How to calculate the point of intersection between two lines

Question

I am attempting to calculate the point of intersection between lines for a Optical Flow algorithm using a Hough Transform. However, I am not getting the points that I should be when I use my algorithm for calculating the intersections.

I save the Lines as an instance of a class that I created called ImageLine. Here is the code for my intersection method.
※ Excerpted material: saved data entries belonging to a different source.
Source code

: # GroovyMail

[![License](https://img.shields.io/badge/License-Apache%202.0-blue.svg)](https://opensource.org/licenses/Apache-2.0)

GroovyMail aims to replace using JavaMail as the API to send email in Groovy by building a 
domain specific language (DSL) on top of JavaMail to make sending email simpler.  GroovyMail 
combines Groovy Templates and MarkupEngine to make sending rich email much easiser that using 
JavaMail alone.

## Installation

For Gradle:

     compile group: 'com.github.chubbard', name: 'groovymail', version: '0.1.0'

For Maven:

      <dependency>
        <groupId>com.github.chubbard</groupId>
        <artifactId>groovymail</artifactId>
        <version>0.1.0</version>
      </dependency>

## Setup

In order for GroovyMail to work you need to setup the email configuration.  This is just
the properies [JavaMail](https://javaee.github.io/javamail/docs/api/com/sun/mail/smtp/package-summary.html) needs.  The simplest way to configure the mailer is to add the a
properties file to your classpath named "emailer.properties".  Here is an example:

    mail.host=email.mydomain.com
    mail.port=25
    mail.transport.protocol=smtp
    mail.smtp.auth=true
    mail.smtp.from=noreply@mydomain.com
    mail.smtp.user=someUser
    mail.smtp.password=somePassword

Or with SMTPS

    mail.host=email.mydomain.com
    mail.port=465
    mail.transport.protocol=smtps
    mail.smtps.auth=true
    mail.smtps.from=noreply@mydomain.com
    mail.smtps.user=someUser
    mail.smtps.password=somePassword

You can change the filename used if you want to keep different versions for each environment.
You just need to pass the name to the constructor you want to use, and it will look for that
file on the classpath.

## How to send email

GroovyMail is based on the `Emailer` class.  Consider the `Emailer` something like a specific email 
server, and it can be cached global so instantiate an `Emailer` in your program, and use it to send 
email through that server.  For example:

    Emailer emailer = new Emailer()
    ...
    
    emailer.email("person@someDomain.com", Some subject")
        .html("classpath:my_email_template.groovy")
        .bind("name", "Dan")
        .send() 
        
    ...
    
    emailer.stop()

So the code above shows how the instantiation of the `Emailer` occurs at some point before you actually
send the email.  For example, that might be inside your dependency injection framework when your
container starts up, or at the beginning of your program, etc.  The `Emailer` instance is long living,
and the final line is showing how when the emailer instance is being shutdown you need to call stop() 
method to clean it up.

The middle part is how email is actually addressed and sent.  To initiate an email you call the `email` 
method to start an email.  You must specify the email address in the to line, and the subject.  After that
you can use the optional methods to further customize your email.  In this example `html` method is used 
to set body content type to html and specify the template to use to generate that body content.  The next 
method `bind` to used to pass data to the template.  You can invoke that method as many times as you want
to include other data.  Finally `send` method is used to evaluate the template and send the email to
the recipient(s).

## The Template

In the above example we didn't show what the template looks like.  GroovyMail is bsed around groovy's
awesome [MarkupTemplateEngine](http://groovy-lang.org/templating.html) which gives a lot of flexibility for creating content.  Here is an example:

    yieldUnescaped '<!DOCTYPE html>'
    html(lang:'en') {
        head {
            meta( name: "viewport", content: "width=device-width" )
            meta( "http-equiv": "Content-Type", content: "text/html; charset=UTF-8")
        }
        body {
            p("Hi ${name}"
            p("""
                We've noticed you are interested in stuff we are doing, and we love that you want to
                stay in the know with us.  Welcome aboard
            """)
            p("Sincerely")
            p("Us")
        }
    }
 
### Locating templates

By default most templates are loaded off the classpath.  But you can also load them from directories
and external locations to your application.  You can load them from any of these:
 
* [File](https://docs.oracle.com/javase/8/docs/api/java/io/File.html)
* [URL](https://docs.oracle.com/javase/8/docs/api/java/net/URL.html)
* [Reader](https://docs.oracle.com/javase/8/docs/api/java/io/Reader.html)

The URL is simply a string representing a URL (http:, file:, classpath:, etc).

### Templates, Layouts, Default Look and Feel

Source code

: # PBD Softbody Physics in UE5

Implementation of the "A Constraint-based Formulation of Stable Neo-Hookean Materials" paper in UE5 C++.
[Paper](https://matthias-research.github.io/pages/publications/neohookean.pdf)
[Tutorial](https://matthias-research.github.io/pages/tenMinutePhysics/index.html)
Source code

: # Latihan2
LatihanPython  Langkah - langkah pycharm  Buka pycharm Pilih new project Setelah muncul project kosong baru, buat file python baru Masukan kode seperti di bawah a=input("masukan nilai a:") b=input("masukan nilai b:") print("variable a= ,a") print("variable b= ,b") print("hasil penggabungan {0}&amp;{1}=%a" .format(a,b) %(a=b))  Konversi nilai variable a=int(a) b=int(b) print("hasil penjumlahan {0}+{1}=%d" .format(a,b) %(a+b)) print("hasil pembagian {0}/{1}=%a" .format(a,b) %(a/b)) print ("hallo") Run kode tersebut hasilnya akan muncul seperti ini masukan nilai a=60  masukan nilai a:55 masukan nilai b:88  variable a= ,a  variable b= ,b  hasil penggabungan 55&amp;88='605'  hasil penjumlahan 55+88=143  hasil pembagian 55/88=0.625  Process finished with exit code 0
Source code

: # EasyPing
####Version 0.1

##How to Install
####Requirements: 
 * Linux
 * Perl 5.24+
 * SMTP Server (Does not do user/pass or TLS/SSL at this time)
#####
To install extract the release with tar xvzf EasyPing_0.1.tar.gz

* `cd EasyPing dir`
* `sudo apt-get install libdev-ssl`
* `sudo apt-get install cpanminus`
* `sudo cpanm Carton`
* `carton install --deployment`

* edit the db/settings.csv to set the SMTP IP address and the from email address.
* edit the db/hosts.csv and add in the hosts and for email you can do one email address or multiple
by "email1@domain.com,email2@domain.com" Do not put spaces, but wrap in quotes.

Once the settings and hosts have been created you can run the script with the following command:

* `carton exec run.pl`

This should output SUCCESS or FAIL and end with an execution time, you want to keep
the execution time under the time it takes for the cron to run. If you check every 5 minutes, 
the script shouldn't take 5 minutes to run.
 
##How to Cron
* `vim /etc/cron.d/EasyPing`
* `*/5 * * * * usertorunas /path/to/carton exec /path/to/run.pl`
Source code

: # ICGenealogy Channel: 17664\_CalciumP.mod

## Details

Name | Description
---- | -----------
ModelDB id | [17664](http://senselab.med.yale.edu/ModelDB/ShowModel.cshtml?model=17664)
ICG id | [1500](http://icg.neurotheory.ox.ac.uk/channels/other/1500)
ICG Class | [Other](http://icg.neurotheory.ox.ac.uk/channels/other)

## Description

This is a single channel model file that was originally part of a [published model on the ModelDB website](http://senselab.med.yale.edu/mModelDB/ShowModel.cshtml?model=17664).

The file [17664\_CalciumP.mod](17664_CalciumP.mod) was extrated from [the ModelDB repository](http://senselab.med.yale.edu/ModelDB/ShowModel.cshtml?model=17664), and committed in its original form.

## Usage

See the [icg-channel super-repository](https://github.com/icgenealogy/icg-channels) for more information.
Point ImageLine::intersectionWith(ImageLine other)
{
    float A2 = other.Y2() - other.Y1();
    float B2 = other.X2() - other.X1();
    float C2 = A2*other.X1() + B2*other.Y1();

    float A1 = y2 - y1;
    float B1 = x2 - x1;
    float C1 = A1 * x1 + B1 * y1;

   float det = A1*B2 - A2*B1;
   if (det == 0)
   {
        return Point(-1,-1);
   }
   Point d = Point((B2 * C1 - B1 * C2) / det, -(A1 * C2 - A2 * C1) / det);
   return d;
}

Is this method correct, or did I do something wrong? As far as I can tell, it should work, as it does for a single point that I hard-coded through, however, I have not been able to get a good intersection when using real data.

Answer 1

For detailed formula, please go to this page.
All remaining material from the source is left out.